→ RECORDS FOR THE TASK
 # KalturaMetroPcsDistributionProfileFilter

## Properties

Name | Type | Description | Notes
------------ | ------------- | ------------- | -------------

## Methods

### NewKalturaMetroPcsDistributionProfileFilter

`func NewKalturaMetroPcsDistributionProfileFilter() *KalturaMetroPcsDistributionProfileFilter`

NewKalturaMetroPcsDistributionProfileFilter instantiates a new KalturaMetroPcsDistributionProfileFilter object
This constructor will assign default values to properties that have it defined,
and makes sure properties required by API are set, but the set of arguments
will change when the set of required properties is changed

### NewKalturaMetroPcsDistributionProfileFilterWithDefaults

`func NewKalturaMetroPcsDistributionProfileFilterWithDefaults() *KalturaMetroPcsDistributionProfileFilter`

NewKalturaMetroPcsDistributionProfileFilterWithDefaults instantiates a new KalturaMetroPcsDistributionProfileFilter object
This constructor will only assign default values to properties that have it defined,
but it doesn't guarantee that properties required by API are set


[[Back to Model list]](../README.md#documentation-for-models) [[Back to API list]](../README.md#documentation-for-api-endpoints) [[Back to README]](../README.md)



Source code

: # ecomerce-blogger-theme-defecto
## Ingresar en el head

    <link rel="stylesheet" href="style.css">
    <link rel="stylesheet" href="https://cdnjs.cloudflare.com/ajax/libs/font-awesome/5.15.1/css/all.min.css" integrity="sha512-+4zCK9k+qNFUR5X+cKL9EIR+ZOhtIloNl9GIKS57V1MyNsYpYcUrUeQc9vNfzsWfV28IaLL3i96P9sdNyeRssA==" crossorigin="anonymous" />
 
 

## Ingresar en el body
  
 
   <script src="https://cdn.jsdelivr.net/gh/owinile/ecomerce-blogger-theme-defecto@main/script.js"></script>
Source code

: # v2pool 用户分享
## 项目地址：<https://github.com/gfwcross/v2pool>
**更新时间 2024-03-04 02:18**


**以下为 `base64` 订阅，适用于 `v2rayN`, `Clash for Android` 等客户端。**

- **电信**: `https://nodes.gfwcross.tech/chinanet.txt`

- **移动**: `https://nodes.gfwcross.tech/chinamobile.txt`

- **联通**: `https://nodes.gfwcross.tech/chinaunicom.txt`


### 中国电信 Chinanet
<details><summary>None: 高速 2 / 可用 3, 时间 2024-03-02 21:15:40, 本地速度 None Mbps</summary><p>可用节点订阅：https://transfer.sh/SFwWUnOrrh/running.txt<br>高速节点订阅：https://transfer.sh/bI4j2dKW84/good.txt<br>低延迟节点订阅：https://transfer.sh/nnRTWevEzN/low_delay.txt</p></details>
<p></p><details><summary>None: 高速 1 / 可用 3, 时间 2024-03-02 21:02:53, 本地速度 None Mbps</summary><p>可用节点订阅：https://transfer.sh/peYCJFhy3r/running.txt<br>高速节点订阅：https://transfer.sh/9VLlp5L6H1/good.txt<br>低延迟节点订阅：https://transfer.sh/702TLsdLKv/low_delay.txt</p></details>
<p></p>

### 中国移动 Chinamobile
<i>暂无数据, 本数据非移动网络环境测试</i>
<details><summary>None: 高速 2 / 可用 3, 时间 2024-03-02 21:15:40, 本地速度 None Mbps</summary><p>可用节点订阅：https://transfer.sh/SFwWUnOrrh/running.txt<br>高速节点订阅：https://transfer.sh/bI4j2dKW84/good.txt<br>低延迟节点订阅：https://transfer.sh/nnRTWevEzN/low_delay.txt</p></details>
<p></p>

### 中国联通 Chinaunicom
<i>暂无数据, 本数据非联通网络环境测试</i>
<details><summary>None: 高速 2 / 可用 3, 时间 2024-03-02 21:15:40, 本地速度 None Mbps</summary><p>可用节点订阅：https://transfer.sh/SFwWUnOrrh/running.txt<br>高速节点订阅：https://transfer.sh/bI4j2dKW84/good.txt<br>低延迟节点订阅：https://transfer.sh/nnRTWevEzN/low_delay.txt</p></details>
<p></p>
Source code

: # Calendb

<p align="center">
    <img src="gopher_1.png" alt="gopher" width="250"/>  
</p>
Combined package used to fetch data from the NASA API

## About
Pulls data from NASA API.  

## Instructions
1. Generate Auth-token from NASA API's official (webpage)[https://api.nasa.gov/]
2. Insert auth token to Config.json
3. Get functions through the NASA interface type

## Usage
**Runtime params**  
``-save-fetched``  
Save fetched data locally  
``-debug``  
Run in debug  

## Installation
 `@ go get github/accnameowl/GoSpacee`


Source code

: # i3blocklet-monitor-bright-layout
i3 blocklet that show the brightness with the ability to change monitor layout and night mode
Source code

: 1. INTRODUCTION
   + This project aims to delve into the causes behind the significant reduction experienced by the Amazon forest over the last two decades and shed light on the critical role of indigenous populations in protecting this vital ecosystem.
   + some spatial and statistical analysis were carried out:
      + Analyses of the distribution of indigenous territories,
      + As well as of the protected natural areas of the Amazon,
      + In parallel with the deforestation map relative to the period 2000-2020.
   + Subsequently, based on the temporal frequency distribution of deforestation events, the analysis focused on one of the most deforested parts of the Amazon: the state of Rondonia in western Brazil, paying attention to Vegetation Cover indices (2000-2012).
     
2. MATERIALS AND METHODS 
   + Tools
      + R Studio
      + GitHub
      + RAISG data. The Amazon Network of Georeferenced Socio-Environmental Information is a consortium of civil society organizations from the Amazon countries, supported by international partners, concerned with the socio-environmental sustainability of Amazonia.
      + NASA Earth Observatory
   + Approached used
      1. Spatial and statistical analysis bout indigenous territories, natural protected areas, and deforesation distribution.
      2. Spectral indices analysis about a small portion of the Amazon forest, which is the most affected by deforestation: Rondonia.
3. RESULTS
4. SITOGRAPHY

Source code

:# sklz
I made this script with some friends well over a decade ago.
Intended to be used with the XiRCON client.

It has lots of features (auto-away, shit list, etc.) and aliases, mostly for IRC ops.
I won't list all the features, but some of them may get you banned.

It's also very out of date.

→ REQUIRED WORK
Each line above is to be copied exactly as written.

→ RESPONSE TO THIS TASK
 # KalturaMetroPcsDistributionProfileFilter

## Properties

Name | Type | Description | Notes
------------ | ------------- | ------------- | -------------

## Methods

### NewKalturaMetroPcsDistributionProfileFilter

`func NewKalturaMetroPcsDistributionProfileFilter() *KalturaMetroPcsDistributionProfileFilter`

NewKalturaMetroPcsDistributionProfileFilter instantiates a new KalturaMetroPcsDistributionProfileFilter object
This constructor will assign default values to properties that have it defined,
and makes sure properties required by API are set, but the set of arguments
will change when the set of required properties is changed

### NewKalturaMetroPcsDistributionProfileFilterWithDefaults

`func NewKalturaMetroPcsDistributionProfileFilterWithDefaults() *KalturaMetroPcsDistributionProfileFilter`

NewKalturaMetroPcsDistributionProfileFilterWithDefaults instantiates a new KalturaMetroPcsDistributionProfileFilter object
This constructor will only assign default values to properties that have it defined,
but it doesn't guarantee that properties required by API are set


[[Back to Model list]](../README.md#documentation-for-models) [[Back to API list]](../README.md#documentation-for-api-endpoints) [[Back to README]](../README.md)



Source code

: # ecomerce-blogger-theme-defecto
## Ingresar en el head

    <link rel="stylesheet" href="style.css">
    <link rel="stylesheet" href="https://cdnjs.cloudflare.com/ajax/libs/font-awesome/5.15.1/css/all.min.css" integrity="sha512-+4zCK9k+qNFUR5X+cKL9EIR+ZOhtIloNl9GIKS57V1MyNsYpYcUrUeQc9vNfzsWfV28IaLL3i96P9sdNyeRssA==" crossorigin="anonymous" />
 
 

## Ingresar en el body
  
 
   <script src="https://cdn.jsdelivr.net/gh/owinile/ecomerce-blogger-theme-defecto@main/script.js"></script>
Source code

: # v2pool 用户分享
## 项目地址：<https://github.com/gfwcross/v2pool>
**更新时间 2024-03-04 02:18**


**以下为 `base64` 订阅，适用于 `v2rayN`, `Clash for Android` 等客户端。**

- **电信**: `https://nodes.gfwcross.tech/chinanet.txt`

- **移动**: `https://nodes.gfwcross.tech/chinamobile.txt`

- **联通**: `https://nodes.gfwcross.tech/chinaunicom.txt`


### 中国电信 Chinanet
<details><summary>None: 高速 2 / 可用 3, 时间 2024-03-02 21:15:40, 本地速度 None Mbps</summary><p>可用节点订阅：https://transfer.sh/SFwWUnOrrh/running.txt<br>高速节点订阅：https://transfer.sh/bI4j2dKW84/good.txt<br>低延迟节点订阅：https://transfer.sh/nnRTWevEzN/low_delay.txt</p></details>
<p></p><details><summary>None: 高速 1 / 可用 3, 时间 2024-03-02 21:02:53, 本地速度 None Mbps</summary><p>可用节点订阅：https://transfer.sh/peYCJFhy3r/running.txt<br>高速节点订阅：https://transfer.sh/9VLlp5L6H1/good.txt<br>低延迟节点订阅：https://transfer.sh/702TLsdLKv/low_delay.txt</p></details>
<p></p>

### 中国移动 Chinamobile
<i>暂无数据, 本数据非移动网络环境测试</i>
<details><summary>None: 高速 2 / 可用 3, 时间 2024-03-02 21:15:40, 本地速度 None Mbps</summary><p>可用节点订阅：https://transfer.sh/SFwWUnOrrh/running.txt<br>高速节点订阅：https://transfer.sh/bI4j2dKW84/good.txt<br>低延迟节点订阅：https://transfer.sh/nnRTWevEzN/low_delay.txt</p></details>
<p></p>

### 中国联通 Chinaunicom
<i>暂无数据, 本数据非联通网络环境测试</i>
<details><summary>None: 高速 2 / 可用 3, 时间 2024-03-02 21:15:40, 本地速度 None Mbps</summary><p>可用节点订阅：https://transfer.sh/SFwWUnOrrh/running.txt<br>高速节点订阅：https://transfer.sh/bI4j2dKW84/good.txt<br>低延迟节点订阅：https://transfer.sh/nnRTWevEzN/low_delay.txt</p></details>
<p></p>
Source code

: # Calendb

<p align="center">
    <img src="gopher_1.png" alt="gopher" width="250"/>  
</p>
Combined package used to fetch data from the NASA API

## About
Pulls data from NASA API.  

## Instructions
1. Generate Auth-token from NASA API's official (webpage)[https://api.nasa.gov/]
2. Insert auth token to Config.json
3. Get functions through the NASA interface type

## Usage
**Runtime params**  
``-save-fetched``  
Save fetched data locally  
``-debug``  
Run in debug  

## Installation
 `@ go get github/accnameowl/GoSpacee`


Source code

: # i3blocklet-monitor-bright-layout
i3 blocklet that show the brightness with the ability to change monitor layout and night mode
Source code

: 1. INTRODUCTION
   + This project aims to delve into the causes behind the significant reduction experienced by the Amazon forest over the last two decades and shed light on the critical role of indigenous populations in protecting this vital ecosystem.
   + some spatial and statistical analysis were carried out:
      + Analyses of the distribution of indigenous territories,
      + As well as of the protected natural areas of the Amazon,
      + In parallel with the deforestation map relative to the period 2000-2020.
   + Subsequently, based on the temporal frequency distribution of deforestation events, the analysis focused on one of the most deforested parts of the Amazon: the state of Rondonia in western Brazil, paying attention to Vegetation Cover indices (2000-2012).
     
2. MATERIALS AND METHODS 
   + Tools
      + R Studio
      + GitHub
      + RAISG data. The Amazon Network of Georeferenced Socio-Environmental Information is a consortium of civil society organizations from the Amazon countries, supported by international partners, concerned with the socio-environmental sustainability of Amazonia.
      + NASA Earth Observatory
   + Approached used
      1. Spatial and statistical analysis bout indigenous territories, natural protected areas, and deforesation distribution.
      2. Spectral indices analysis about a small portion of the Amazon forest, which is the most affected by deforestation: Rondonia.
3. RESULTS
4. SITOGRAPHY

Source code

:# sklz
I made this script with some friends well over a decade ago.
Intended to be used with the XiRCON client.

It has lots of features (auto-away, shit list, etc.) and aliases, mostly for IRC ops.
I won't list all the features, but some of them may get you banned.

It's also very out of date.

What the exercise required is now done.